If I was choosing a pickup basketball team and could pick any NBA player I wanted, there are a handful of players (at least) that I would probably choose before Timberwolves wing Jimmy Butler.

LeBron James is obvious. Steph Curry would be fun. Kevin Durant would be unfair.

But I say this with all sincerity, and I say this after one of the ugliest Wolves performances of the season Monday night: From a pure teammate standpoint, Butler would be the most amazing pickup basketball teammate imaginable.

First of all, Butler would play defense. Very few of us play meaningful, aggressive, possession-by-possession defense in pickup basketball. (My own hand is raised here as being guilty). And when you have hard defense played against you in pickup basketball, it is as shocking as it is frustrating.

Who is this guy? Why can't he take it down a notch and give me some space? I just want to shoot a harmless 17-footer, and he won't even let me have that without contesting it. Having that guy on your team is the greatest thing ever. Butler is that guy. He has no chill, and even if it was just a bunch of slow dads running on a Saturday morning he would D you up.

Second, Butler doesn't have to shoot all the time to be effective. He would pass the ball. Even in pickup basketball, he would still get rebounds. Basically, I imagine Butler would play a pickup game the exact same way he plays an NBA game — unselfishly yet with great skill.

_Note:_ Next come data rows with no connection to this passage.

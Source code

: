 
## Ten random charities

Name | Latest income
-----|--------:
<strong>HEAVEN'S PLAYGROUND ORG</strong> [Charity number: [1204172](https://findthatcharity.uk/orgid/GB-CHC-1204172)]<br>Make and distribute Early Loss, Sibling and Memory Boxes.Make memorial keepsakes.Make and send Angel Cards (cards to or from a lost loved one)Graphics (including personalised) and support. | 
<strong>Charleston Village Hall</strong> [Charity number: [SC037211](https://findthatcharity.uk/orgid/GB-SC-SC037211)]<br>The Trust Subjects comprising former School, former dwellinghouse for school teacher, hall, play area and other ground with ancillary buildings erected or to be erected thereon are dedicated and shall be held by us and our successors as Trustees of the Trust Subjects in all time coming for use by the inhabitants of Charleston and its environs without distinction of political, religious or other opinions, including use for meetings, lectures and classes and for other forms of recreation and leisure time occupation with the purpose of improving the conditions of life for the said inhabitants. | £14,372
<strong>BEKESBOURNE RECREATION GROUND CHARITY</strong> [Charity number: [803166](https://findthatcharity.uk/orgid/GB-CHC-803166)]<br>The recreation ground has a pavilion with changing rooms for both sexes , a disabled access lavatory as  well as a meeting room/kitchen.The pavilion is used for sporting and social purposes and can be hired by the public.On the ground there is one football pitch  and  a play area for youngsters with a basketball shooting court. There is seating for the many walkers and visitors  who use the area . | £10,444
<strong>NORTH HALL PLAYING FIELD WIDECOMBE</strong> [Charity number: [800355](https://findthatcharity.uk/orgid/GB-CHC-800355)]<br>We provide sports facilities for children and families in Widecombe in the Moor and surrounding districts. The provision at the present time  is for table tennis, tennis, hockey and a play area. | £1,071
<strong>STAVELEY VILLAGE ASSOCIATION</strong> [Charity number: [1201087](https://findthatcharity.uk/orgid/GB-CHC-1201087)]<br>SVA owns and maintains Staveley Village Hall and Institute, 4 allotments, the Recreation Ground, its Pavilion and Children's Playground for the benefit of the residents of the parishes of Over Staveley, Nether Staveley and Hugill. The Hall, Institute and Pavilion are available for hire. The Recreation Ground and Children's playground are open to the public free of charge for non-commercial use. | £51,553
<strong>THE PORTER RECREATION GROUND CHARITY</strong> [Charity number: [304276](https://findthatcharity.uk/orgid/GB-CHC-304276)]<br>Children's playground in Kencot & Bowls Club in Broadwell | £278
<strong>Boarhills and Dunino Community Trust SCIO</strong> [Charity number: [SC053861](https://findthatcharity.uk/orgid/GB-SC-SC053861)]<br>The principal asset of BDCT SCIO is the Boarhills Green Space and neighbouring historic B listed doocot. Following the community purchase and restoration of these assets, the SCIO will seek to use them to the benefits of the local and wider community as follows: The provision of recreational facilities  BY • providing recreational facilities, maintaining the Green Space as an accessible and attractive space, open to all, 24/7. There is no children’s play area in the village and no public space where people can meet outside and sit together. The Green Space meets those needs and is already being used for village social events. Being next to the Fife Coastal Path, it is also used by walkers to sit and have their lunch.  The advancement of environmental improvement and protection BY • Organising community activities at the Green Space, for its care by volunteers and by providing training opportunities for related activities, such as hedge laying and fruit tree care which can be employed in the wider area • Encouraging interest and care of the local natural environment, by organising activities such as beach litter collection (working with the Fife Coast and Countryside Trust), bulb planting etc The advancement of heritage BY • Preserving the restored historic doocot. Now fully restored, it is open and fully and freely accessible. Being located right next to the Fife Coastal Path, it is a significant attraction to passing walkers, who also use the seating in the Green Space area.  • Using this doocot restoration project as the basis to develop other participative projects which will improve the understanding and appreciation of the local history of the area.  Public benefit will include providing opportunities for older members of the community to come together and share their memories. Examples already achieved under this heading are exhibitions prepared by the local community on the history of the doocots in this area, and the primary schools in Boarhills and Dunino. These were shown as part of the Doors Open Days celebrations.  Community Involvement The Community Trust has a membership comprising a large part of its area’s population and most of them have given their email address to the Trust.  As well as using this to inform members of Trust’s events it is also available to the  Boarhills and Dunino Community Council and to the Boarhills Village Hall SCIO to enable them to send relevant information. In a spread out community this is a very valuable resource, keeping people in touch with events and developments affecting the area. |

Curry would be bombing 35-footers. Tons of other NBA stars would show up and mess around, making everyone else feel like a clown. Butler would get everyone involved, and he would do it enthusiastically. And hey, if you needed him to go get a bucket? He'd go get a bucket.

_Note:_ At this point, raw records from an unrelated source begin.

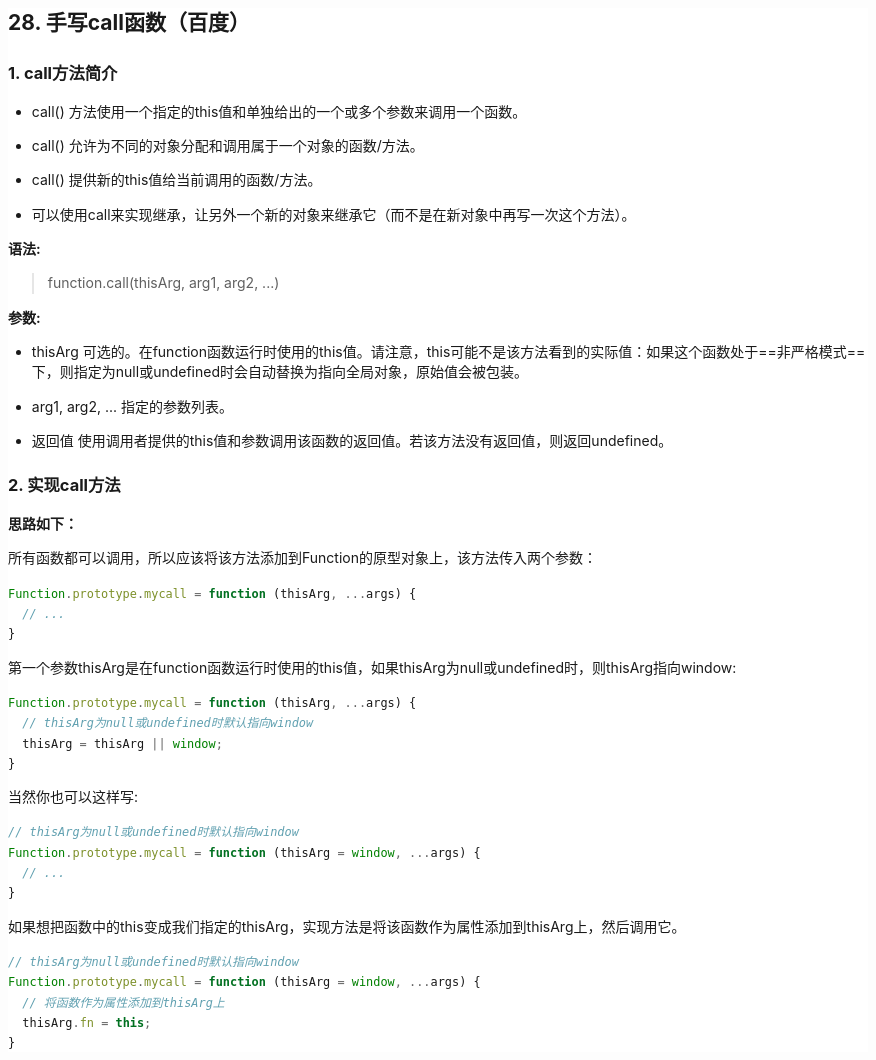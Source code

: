 ## 28. 手写call函数（百度）

### 1. call方法简介

- call() 方法使用一个指定的this值和单独给出的一个或多个参数来调用一个函数。
- call() 允许为不同的对象分配和调用属于一个对象的函数/方法。
- call() 提供新的this值给当前调用的函数/方法。

- 可以使用call来实现继承，让另外一个新的对象来继承它（而不是在新对象中再写一次这个方法）。

**语法:**

> function.call(thisArg, arg1, arg2, ...)

**参数:**

- thisArg
  可选的。在function函数运行时使用的this值。请注意，this可能不是该方法看到的实际值：如果这个函数处于==非严格模式==下，则指定为null或undefined时会自动替换为指向全局对象，原始值会被包装。

- arg1, arg2, ...
  指定的参数列表。

- 返回值
  使用调用者提供的this值和参数调用该函数的返回值。若该方法没有返回值，则返回undefined。

### 2. 实现call方法

**思路如下：**

所有函数都可以调用，所以应该将该方法添加到Function的原型对象上，该方法传入两个参数：

   ```js
   Function.prototype.mycall = function (thisArg, ...args) {
     // ...
   }
   ```

第一个参数thisArg是在function函数运行时使用的this值，如果thisArg为null或undefined时，则thisArg指向window:

 ```js
 Function.prototype.mycall = function (thisArg, ...args) {
   // thisArg为null或undefined时默认指向window
   thisArg = thisArg || window;
 }
 ```

当然你也可以这样写:

```js
// thisArg为null或undefined时默认指向window
Function.prototype.mycall = function (thisArg = window, ...args) {
  // ...
}
```
如果想把函数中的this变成我们指定的thisArg，实现方法是将该函数作为属性添加到thisArg上，然后调用它。

```js
// thisArg为null或undefined时默认指向window
Function.prototype.mycall = function (thisArg = window, ...args) {
  // 将函数作为属性添加到thisArg上
  thisArg.fn = this;
}
```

Third, he would do everything in his power to win a pickup game. Did you see him Monday at Memphis? After willing Tom Thibodeau's eight-man rotation to a victory Sunday and playing 40 minutes in the process, Butler flew to Memphis with the seven other guys who ended up also playing Monday, played another 40 minutes, and dropped another 30 points.

Karl-Anthony Towns looked tired and played tired. He scored seven points and tried six shots in 38 minutes. Butler was surely tired as well. But his fourth quarter expression was constant and said, "You guys go ahead and lose. I have no interest in that, so I'm at least going to try to win."

In pickup ball, Butler would be the guy where when everyone is tired and one more game seems like a bad idea, Butler would insist you play one more — especially if he just lost the last one. And he would do everything he could to make sure everyone stayed interested. At the very least, he would stay interested.

And finally, Butler would the kind of pickup teammate who remembered every missed shot and certainly any game he lost. Any time he was your teammate in a regular game against guys he knew, there would be a good chance he would be seeking revenge for some transgression only he remembered from a game that might have happened years ago. That is a powerful force.

Maybe you think that player is a little too intense, but when he's your teammate? There's nothing better. Butler is the pickup basketball teammate we all deserve.